(Data items)
+++
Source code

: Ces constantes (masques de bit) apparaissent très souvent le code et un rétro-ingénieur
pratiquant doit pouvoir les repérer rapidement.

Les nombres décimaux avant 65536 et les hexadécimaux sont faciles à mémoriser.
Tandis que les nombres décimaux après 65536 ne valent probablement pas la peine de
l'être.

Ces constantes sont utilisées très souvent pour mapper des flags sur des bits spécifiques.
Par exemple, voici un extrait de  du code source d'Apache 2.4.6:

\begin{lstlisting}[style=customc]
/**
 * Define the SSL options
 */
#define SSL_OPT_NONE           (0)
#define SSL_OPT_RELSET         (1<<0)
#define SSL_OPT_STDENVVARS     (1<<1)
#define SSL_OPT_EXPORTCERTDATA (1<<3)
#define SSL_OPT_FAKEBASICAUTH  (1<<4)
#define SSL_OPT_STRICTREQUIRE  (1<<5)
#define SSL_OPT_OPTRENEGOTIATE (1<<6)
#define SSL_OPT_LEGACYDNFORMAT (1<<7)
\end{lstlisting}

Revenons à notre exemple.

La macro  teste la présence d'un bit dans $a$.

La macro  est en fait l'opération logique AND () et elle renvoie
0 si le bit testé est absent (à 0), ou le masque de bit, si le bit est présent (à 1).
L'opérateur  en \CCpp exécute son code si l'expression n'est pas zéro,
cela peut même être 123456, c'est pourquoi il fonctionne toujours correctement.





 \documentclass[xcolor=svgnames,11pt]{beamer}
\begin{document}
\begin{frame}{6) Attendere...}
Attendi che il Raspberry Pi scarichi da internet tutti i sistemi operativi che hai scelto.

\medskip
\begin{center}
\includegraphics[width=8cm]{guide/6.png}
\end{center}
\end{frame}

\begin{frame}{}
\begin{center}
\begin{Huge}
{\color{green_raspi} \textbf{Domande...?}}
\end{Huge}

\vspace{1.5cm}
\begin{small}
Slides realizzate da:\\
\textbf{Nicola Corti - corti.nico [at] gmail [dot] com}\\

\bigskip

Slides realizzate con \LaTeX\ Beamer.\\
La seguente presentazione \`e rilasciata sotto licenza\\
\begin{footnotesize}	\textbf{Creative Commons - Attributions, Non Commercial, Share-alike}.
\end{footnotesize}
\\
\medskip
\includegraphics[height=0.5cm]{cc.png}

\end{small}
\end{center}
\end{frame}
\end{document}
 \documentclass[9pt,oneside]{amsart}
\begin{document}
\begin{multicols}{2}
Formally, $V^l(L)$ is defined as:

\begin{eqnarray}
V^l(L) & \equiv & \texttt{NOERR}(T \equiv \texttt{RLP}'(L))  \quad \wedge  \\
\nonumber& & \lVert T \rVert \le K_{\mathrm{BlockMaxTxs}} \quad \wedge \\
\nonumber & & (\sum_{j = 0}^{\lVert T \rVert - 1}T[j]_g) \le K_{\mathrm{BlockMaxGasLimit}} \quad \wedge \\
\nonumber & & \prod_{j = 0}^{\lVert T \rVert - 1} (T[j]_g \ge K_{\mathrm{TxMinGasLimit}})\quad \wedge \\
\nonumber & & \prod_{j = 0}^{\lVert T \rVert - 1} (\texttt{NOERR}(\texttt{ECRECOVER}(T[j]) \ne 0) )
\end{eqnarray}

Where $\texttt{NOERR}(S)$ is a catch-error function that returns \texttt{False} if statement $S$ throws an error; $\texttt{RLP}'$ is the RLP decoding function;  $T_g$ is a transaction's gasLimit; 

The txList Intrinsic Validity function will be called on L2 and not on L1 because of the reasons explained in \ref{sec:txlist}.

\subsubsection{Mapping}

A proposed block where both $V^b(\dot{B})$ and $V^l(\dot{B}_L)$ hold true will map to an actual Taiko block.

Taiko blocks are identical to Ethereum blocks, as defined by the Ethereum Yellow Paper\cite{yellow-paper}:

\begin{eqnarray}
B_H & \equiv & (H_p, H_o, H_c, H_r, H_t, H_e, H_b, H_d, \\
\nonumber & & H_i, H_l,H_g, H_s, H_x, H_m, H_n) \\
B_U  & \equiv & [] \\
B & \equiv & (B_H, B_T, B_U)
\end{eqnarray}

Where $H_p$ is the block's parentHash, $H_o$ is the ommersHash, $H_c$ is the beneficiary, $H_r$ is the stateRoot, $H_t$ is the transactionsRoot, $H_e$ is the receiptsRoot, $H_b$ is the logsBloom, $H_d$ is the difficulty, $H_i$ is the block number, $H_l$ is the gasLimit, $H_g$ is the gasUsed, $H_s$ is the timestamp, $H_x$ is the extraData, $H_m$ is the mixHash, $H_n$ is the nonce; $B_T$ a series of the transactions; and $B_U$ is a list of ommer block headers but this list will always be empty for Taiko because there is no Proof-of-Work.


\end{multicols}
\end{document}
+++
• HOW TO COMPLETE THIS TASK:
All of the entries above, written out exactly, make up the reply.

• YOUR RESPONSE:
Source code

: Ces constantes (masques de bit) apparaissent très souvent le code et un rétro-ingénieur
pratiquant doit pouvoir les repérer rapidement.

Les nombres décimaux avant 65536 et les hexadécimaux sont faciles à mémoriser.
Tandis que les nombres décimaux après 65536 ne valent probablement pas la peine de
l'être.

Ces constantes sont utilisées très souvent pour mapper des flags sur des bits spécifiques.
Par exemple, voici un extrait de  du code source d'Apache 2.4.6:

\begin{lstlisting}[style=customc]
/**
 * Define the SSL options
 */
#define SSL_OPT_NONE           (0)
#define SSL_OPT_RELSET         (1<<0)
#define SSL_OPT_STDENVVARS     (1<<1)
#define SSL_OPT_EXPORTCERTDATA (1<<3)
#define SSL_OPT_FAKEBASICAUTH  (1<<4)
#define SSL_OPT_STRICTREQUIRE  (1<<5)
#define SSL_OPT_OPTRENEGOTIATE (1<<6)
#define SSL_OPT_LEGACYDNFORMAT (1<<7)
\end{lstlisting}

Revenons à notre exemple.

La macro  teste la présence d'un bit dans $a$.

La macro  est en fait l'opération logique AND () et elle renvoie
0 si le bit testé est absent (à 0), ou le masque de bit, si le bit est présent (à 1).
L'opérateur  en \CCpp exécute son code si l'expression n'est pas zéro,
cela peut même être 123456, c'est pourquoi il fonctionne toujours correctement.





 \documentclass[xcolor=svgnames,11pt]{beamer}
\begin{document}
\begin{frame}{6) Attendere...}
Attendi che il Raspberry Pi scarichi da internet tutti i sistemi operativi che hai scelto.

\medskip
\begin{center}
\includegraphics[width=8cm]{guide/6.png}
\end{center}
\end{frame}

\begin{frame}{}
\begin{center}
\begin{Huge}
{\color{green_raspi} \textbf{Domande...?}}
\end{Huge}

\vspace{1.5cm}
\begin{small}
Slides realizzate da:\\
\textbf{Nicola Corti - corti.nico [at] gmail [dot] com}\\

\bigskip

Slides realizzate con \LaTeX\ Beamer.\\
La seguente presentazione \`e rilasciata sotto licenza\\
\begin{footnotesize}	\textbf{Creative Commons - Attributions, Non Commercial, Share-alike}.
\end{footnotesize}
\\
\medskip
\includegraphics[height=0.5cm]{cc.png}

\end{small}
\end{center}
\end{frame}
\end{document}
 \documentclass[9pt,oneside]{amsart}
\begin{document}
\begin{multicols}{2}
Formally, $V^l(L)$ is defined as:

\begin{eqnarray}
V^l(L) & \equiv & \texttt{NOERR}(T \equiv \texttt{RLP}'(L))  \quad \wedge  \\
\nonumber& & \lVert T \rVert \le K_{\mathrm{BlockMaxTxs}} \quad \wedge \\
\nonumber & & (\sum_{j = 0}^{\lVert T \rVert - 1}T[j]_g) \le K_{\mathrm{BlockMaxGasLimit}} \quad \wedge \\
\nonumber & & \prod_{j = 0}^{\lVert T \rVert - 1} (T[j]_g \ge K_{\mathrm{TxMinGasLimit}})\quad \wedge \\
\nonumber & & \prod_{j = 0}^{\lVert T \rVert - 1} (\texttt{NOERR}(\texttt{ECRECOVER}(T[j]) \ne 0) )
\end{eqnarray}

Where $\texttt{NOERR}(S)$ is a catch-error function that returns \texttt{False} if statement $S$ throws an error; $\texttt{RLP}'$ is the RLP decoding function;  $T_g$ is a transaction's gasLimit; 

The txList Intrinsic Validity function will be called on L2 and not on L1 because of the reasons explained in \ref{sec:txlist}.

\subsubsection{Mapping}

A proposed block where both $V^b(\dot{B})$ and $V^l(\dot{B}_L)$ hold true will map to an actual Taiko block.

Taiko blocks are identical to Ethereum blocks, as defined by the Ethereum Yellow Paper\cite{yellow-paper}:

\begin{eqnarray}
B_H & \equiv & (H_p, H_o, H_c, H_r, H_t, H_e, H_b, H_d, \\
\nonumber & & H_i, H_l,H_g, H_s, H_x, H_m, H_n) \\
B_U  & \equiv & [] \\
B & \equiv & (B_H, B_T, B_U)
\end{eqnarray}

Where $H_p$ is the block's parentHash, $H_o$ is the ommersHash, $H_c$ is the beneficiary, $H_r$ is the stateRoot, $H_t$ is the transactionsRoot, $H_e$ is the receiptsRoot, $H_b$ is the logsBloom, $H_d$ is the difficulty, $H_i$ is the block number, $H_l$ is the gasLimit, $H_g$ is the gasUsed, $H_s$ is the timestamp, $H_x$ is the extraData, $H_m$ is the mixHash, $H_n$ is the nonce; $B_T$ a series of the transactions; and $B_U$ is a list of ommer block headers but this list will always be empty for Taiko because there is no Proof-of-Work.


\end{multicols}
\end{document}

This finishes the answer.